*Work order*: Send back the records exactly as written, with no images.

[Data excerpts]
= = = =

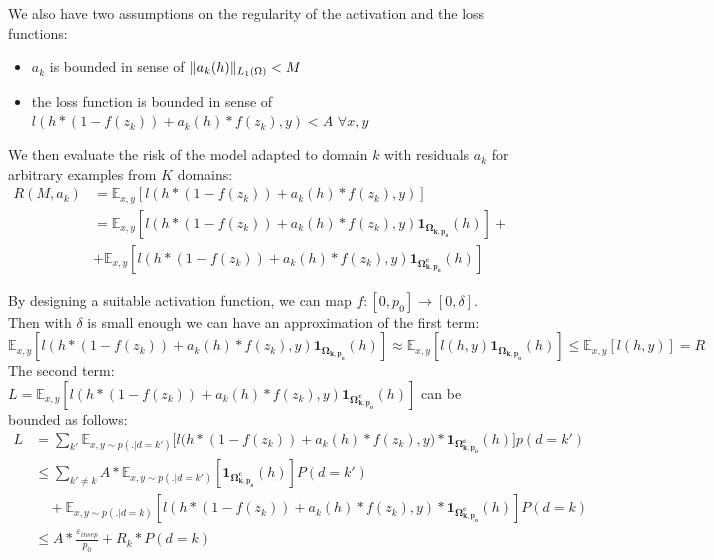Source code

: \documentclass[12pt,a4paper,twoside]{report}
\theoremstyle{definition}
\newcommand{\fyTodo}[1]{\Todo[FY:]{\textcolor{orange}{#1}}}
\begin{document}
We also have two assumptions on the regularity of the activation and the loss functions:
\begin{itemize}
\item $a_k$ is bounded in sense of $\normL{a_k(h)} < M$
\item the loss function is bounded in sense of $l(h * (1-f(z_k)) + a_k(h) * f(z_k), y) < A$ \fyTodo{why not $l(h,y) < A$ ?}
  $\forall x,y$
\end{itemize}
We then evaluate the risk of the model adapted to domain $k$ with residuals $a_k$ for arbitrary examples from $K$ domains:
\begin{equation}
\begin{split}
  R(M,a_k) &= \mathbb{E}_{x,y}[l(h * (1-f(z_k)) + a_k(h) * f(z_k),y)] \\
  &= \mathbb{E}_{x,y}[l(h * (1-f(z_k)) + a_k(h) * f(z_k),y)\mathbf{1}_{\mathbf{\Omega_{k,p_{0}}}}(h)] + \\
  &+ \mathbb{E}_{x,y}[l(h * (1-f(z_k)) + a_k(h) * f(z_k),y) \mathbf{1}_{\mathbf{\Omega_{k,p_{0}}^{c}}}(h)]
\end{split}
\end{equation}

By designing a suitable activation function, we can map $f: [0,p_{0}] \rightarrow [0,\delta]$. Then with $\delta$ is small enough we can have an approximation of the first term:
\begin{equation}
\mathbb{E}_{x,y}[l(h * (1-f(z_k)) + a_k(h) * f(z_k),y)\mathbf{1}_{\mathbf{\Omega_{k,p_{0}}}}(h)] \approx{} \mathbb{E}_{x,y}[l(h,y)\mathbf{1}_\mathbf{\Omega_{k,p_{0}}}(h)] \leq \mathbb{E}_{x,y}[l(h,y)] = R
\label{eq:4}
\end{equation}
The second term: $ L = \mathbb{E}_{x,y}[l(h * (1-f(z_k)) + a_k(h) * f(z_k),y) \mathbf{1}_{\mathbf{\Omega_{k,p_{0}}^{c}}}(h)]$ can be bounded as follows:
\begin{equation*}
\begin{split}
L &= \displaystyle{\mathop{\sum}_{k'}\mathbb{E}_{x,y \sim p(.|d=k')}[l(h * (1-f(z_k))} + a_k(h) * f(z_k),y) * \mathbf{1}_{\mathbf{\Omega_{k,p_{0}}^{c}}}(h)]p(d=k') \\
	& \leq \displaystyle{\mathop{\sum}_{k' \neq k}} A * \mathbb{E}_{x,y \sim p(.|d=k')} [\mathbf{1}_{\mathbf{\Omega_{k,p_{0}}^{c}}}(h)]P(d=k') \\
	& \quad + \mathbb{E}_{x,y \sim p(.|d=k)}[l(h * (1-f(z_k)) + a_k(h) * f(z_k),y) * \mathbf{1}_{\mathbf{\Omega_{k,p_{0}}^{c}}}(h)]P(d=k) \\
	&\leq A * \frac{\mathbb{\varepsilon}_{insep}}{p_{0}} + R_k * P(d=k)
\end{split}
\label{eq:5}
\end{equation*}
\end{document}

= = = =

*Response*:
Source code

: \documentclass[12pt,a4paper,twoside]{report}
\theoremstyle{definition}
\newcommand{\fyTodo}[1]{\Todo[FY:]{\textcolor{orange}{#1}}}
\begin{document}
We also have two assumptions on the regularity of the activation and the loss functions:
\begin{itemize}
\item $a_k$ is bounded in sense of $\normL{a_k(h)} < M$
\item the loss function is bounded in sense of $l(h * (1-f(z_k)) + a_k(h) * f(z_k), y) < A$ \fyTodo{why not $l(h,y) < A$ ?}
  $\forall x,y$
\end{itemize}
We then evaluate the risk of the model adapted to domain $k$ with residuals $a_k$ for arbitrary examples from $K$ domains:
\begin{equation}
\begin{split}
  R(M,a_k) &= \mathbb{E}_{x,y}[l(h * (1-f(z_k)) + a_k(h) * f(z_k),y)] \\
  &= \mathbb{E}_{x,y}[l(h * (1-f(z_k)) + a_k(h) * f(z_k),y)\mathbf{1}_{\mathbf{\Omega_{k,p_{0}}}}(h)] + \\
  &+ \mathbb{E}_{x,y}[l(h * (1-f(z_k)) + a_k(h) * f(z_k),y) \mathbf{1}_{\mathbf{\Omega_{k,p_{0}}^{c}}}(h)]
\end{split}
\end{equation}

By designing a suitable activation function, we can map $f: [0,p_{0}] \rightarrow [0,\delta]$. Then with $\delta$ is small enough we can have an approximation of the first term:
\begin{equation}
\mathbb{E}_{x,y}[l(h * (1-f(z_k)) + a_k(h) * f(z_k),y)\mathbf{1}_{\mathbf{\Omega_{k,p_{0}}}}(h)] \approx{} \mathbb{E}_{x,y}[l(h,y)\mathbf{1}_\mathbf{\Omega_{k,p_{0}}}(h)] \leq \mathbb{E}_{x,y}[l(h,y)] = R
\label{eq:4}
\end{equation}
The second term: $ L = \mathbb{E}_{x,y}[l(h * (1-f(z_k)) + a_k(h) * f(z_k),y) \mathbf{1}_{\mathbf{\Omega_{k,p_{0}}^{c}}}(h)]$ can be bounded as follows:
\begin{equation*}
\begin{split}
L &= \displaystyle{\mathop{\sum}_{k'}\mathbb{E}_{x,y \sim p(.|d=k')}[l(h * (1-f(z_k))} + a_k(h) * f(z_k),y) * \mathbf{1}_{\mathbf{\Omega_{k,p_{0}}^{c}}}(h)]p(d=k') \\
	& \leq \displaystyle{\mathop{\sum}_{k' \neq k}} A * \mathbb{E}_{x,y \sim p(.|d=k')} [\mathbf{1}_{\mathbf{\Omega_{k,p_{0}}^{c}}}(h)]P(d=k') \\
	& \quad + \mathbb{E}_{x,y \sim p(.|d=k)}[l(h * (1-f(z_k)) + a_k(h) * f(z_k),y) * \mathbf{1}_{\mathbf{\Omega_{k,p_{0}}^{c}}}(h)]P(d=k) \\
	&\leq A * \frac{\mathbb{\varepsilon}_{insep}}{p_{0}} + R_k * P(d=k)
\end{split}
\label{eq:5}
\end{equation*}
\end{document}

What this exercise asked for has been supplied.